(GIVEN RECORDS Opens)

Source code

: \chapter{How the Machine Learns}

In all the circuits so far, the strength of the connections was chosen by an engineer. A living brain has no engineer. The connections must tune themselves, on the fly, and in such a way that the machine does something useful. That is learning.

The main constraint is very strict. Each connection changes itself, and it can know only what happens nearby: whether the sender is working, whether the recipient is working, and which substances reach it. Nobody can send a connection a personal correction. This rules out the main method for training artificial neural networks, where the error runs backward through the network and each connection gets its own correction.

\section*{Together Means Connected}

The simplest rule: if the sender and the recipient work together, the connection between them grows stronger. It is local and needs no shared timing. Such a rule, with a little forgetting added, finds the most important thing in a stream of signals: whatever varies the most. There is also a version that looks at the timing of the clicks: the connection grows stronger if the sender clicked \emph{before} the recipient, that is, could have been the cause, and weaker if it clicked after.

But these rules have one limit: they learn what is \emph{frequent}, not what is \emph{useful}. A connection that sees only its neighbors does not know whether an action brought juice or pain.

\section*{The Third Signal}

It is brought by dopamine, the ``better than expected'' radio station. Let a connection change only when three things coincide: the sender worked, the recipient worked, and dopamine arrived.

(GIVEN RECORDS Closes)

WORK ITEM - Copy each line above holding "section".

SOLUTION FOR THIS PROBLEM -
\section*{Together Means Connected}
\section*{The Third Signal}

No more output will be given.